De acuerdo con las Fuerzas de Defensa de Israel, la ofensiva estuvo dirigida contra infraestructura clave del gobierno iraní, en lo que describieron como ataques al “corazón” del régimen. Reportes de medios internacionales señalaron explosiones en la capital iraní, aunque no todas han podido ser confirmadas de manera independiente.
Horas antes, Jerusalén fue blanco de varios ataques con misiles lanzados desde Irán, en una nueva jornada de intercambio de fuego entre ambas naciones.

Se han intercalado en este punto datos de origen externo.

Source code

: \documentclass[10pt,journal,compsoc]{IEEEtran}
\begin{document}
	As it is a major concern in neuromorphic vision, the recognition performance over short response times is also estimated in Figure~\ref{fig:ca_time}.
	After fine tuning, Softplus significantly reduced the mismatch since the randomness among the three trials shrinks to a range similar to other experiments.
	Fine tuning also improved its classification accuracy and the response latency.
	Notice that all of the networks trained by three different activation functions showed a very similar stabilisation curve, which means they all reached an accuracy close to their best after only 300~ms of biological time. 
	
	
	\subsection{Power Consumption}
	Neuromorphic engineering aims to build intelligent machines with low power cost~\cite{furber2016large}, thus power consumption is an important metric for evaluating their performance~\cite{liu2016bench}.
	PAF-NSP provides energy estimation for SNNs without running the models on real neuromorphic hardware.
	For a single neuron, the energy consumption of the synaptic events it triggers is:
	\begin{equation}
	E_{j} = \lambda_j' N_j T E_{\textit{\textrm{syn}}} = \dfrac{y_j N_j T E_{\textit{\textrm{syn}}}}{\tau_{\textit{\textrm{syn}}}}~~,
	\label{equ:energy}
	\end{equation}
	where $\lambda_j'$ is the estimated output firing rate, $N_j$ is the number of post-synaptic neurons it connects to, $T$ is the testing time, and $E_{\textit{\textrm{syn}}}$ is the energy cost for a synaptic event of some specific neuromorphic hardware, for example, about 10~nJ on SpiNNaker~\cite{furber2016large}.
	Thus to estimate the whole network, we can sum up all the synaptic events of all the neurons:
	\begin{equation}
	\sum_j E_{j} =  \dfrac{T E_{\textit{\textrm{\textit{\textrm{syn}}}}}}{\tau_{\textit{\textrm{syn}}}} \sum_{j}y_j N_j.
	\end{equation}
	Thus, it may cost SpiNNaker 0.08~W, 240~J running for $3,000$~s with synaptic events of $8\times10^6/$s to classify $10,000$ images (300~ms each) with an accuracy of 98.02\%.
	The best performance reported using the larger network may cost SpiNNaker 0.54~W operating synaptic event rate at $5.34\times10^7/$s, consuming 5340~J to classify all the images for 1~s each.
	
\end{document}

Este repunte de violencia forma parte del conflicto que inició el pasado 28 de febrero, tras una ofensiva conjunta de Israel y Estados Unidos contra territorio iraní. Desde entonces, los enfrentamientos han sido constantes, con mayores afectaciones reportadas en Irán.
El saldo humano continúa en aumento: al menos 15 personas han muerto en Israel por ataques iraníes, mientras que en Irán la cifra oficial más reciente supera los mil fallecidos.
La situación mantiene en alerta a la comunidad internacional ante el riesgo de una escalada mayor en la región.